KARŞI TARAFIN SAVUNMASI : Davacı tarafından, kararın usul ve yasaya uygun olduğu belirtilerek istemin reddi gerektiği savunulmuştur.
DANIŞTAY TETKİK HÂKİMİ …'NUN DÜŞÜNCESİ : Temyiz isteminin kabulü gerektiği düşünülmektedir.
TÜRK MİLLETİ ADINA
Karar veren Danıştay Onüçüncü Dairesi'nce, Tetkik Hâkiminin açıklamaları dinlendikten ve dosyadaki belgeler incelendikten sonra, dosya tekemmül ettiğinden yürütmenin durdurulması istemi hakkında ayrıca bir karar verilmeksizin gereği görüşüldü:
İNCELEME VE GEREKÇE:
USUL YÖNÜNDEN:
MADDİ OLAY:
Davacıya ait iş yerinde, alkollü içkilerin 22.00 ila 06.00 saatleri arasında perakende olarak satışının yapıldığından bahisle 4250 sayılı İspirto ve İspirtolu İçkiler İnhisarı Kanunu'nun 6. maddesinin beşinci fıkrası, 7. maddesinin birinci fıkrasının (e) bendi ve üçüncü fıkrası ile 4733 sayılı Tütün ve Alkol Piyasası Düzenleme Kurumu Teşkilat ve Görevleri Hakkında Kanun'un 8. maddesinin beşinci fıkrasının (k) bendi uyarınca davacıya … tarih ve … sayılı Tütün ve Alkol Piyasası Düzenleme Kurulu (Kurul) kararıyla 30.454,00-TL idari para cezası verilmiştir.

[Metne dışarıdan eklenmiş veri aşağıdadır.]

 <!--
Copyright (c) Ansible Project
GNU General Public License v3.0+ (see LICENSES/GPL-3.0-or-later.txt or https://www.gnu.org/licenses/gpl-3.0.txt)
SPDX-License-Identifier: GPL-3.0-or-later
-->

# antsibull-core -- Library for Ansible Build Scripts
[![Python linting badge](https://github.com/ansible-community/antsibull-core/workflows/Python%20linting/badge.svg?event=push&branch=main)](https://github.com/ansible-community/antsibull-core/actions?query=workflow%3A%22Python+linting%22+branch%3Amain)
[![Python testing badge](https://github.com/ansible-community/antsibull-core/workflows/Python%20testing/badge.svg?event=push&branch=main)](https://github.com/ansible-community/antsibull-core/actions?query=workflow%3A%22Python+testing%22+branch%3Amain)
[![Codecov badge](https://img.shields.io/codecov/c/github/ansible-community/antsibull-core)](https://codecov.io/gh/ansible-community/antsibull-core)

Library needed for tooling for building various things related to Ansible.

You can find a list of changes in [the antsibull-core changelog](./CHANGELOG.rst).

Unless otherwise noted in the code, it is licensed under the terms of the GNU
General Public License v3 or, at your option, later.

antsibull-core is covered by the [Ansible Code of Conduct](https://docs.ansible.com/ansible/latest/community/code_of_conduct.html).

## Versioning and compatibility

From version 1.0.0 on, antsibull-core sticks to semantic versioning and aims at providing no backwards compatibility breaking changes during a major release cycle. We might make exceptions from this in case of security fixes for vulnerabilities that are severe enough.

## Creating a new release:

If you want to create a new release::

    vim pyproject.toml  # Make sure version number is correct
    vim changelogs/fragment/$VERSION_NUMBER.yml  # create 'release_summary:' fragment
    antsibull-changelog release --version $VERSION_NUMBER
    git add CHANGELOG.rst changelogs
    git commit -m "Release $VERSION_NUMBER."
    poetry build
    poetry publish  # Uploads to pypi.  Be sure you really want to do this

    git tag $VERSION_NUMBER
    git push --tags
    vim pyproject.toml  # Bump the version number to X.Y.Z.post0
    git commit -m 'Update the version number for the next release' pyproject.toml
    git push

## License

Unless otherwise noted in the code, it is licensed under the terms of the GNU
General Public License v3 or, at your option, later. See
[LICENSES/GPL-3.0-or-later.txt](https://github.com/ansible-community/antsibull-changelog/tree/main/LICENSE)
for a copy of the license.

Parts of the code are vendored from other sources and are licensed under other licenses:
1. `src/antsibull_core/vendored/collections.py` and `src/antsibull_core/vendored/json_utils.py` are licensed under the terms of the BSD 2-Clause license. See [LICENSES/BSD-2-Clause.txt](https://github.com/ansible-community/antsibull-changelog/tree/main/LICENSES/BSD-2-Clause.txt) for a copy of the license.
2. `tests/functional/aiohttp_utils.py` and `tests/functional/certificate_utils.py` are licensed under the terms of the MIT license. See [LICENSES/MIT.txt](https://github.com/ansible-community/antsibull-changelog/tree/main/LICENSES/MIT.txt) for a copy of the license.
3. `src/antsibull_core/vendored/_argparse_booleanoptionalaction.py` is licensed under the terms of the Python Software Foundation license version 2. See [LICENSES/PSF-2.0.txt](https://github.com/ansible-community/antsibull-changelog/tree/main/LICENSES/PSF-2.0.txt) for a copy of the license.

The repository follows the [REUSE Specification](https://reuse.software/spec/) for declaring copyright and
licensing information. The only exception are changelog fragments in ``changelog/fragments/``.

Davacının bu karara karşı … Sulh Ceza Hâkimliği nezdinde gerçekleştirdiği başvuru, anılan Mahkemenin … tarih ve … sayılı sayılı kararıyla idari yargının görevli olduğu gerekçesiyle reddedilmiş, bu karara yönelik itirazın … Sulh Ceza Hakimliği'nin … tarih ve … sayılı kararıyla kesin olarak reddedilmesi üzerine bakılan dava açılmıştır.
İLGİLİ MEVZUAT:
2577 sayılı İdari Yargılama Usulü Kanunu’nun 14. maddesinin üçüncü fıkrasında, dilekçelerin görev ve yetki, idarî merci tecavüzü, ehliyet, idarî davaya konu olacak kesin ve yürütülmesi gereken bir işlem olup olmadığı, süre aşımı, husumet ve Kanun'un 3. ve 5. maddelerine uygun olup olmadıkları yönlerinden sırasıyla inceleneceği belirtilmiş; 14. maddesinin altıncı fıkrasında, ilk incelemeye ilişkin hususlarının sonradan anlaşılması hâlinde davanın her aşamasında 15. madde hükmünün uygulanacağı, 15. maddesinin birinci fıkrasının (a) bendinde, 14. maddenin 3/a bendine göre idarî yargının görevli olduğu konularda görevli veya yetkili olmayan mahkemeye açılan davanın görev ve yetki yönünden reddedilerek dava dosyasının görevli veya yetkili mahkemeye gönderilmesine karar verileceği kurala bağlanmıştır.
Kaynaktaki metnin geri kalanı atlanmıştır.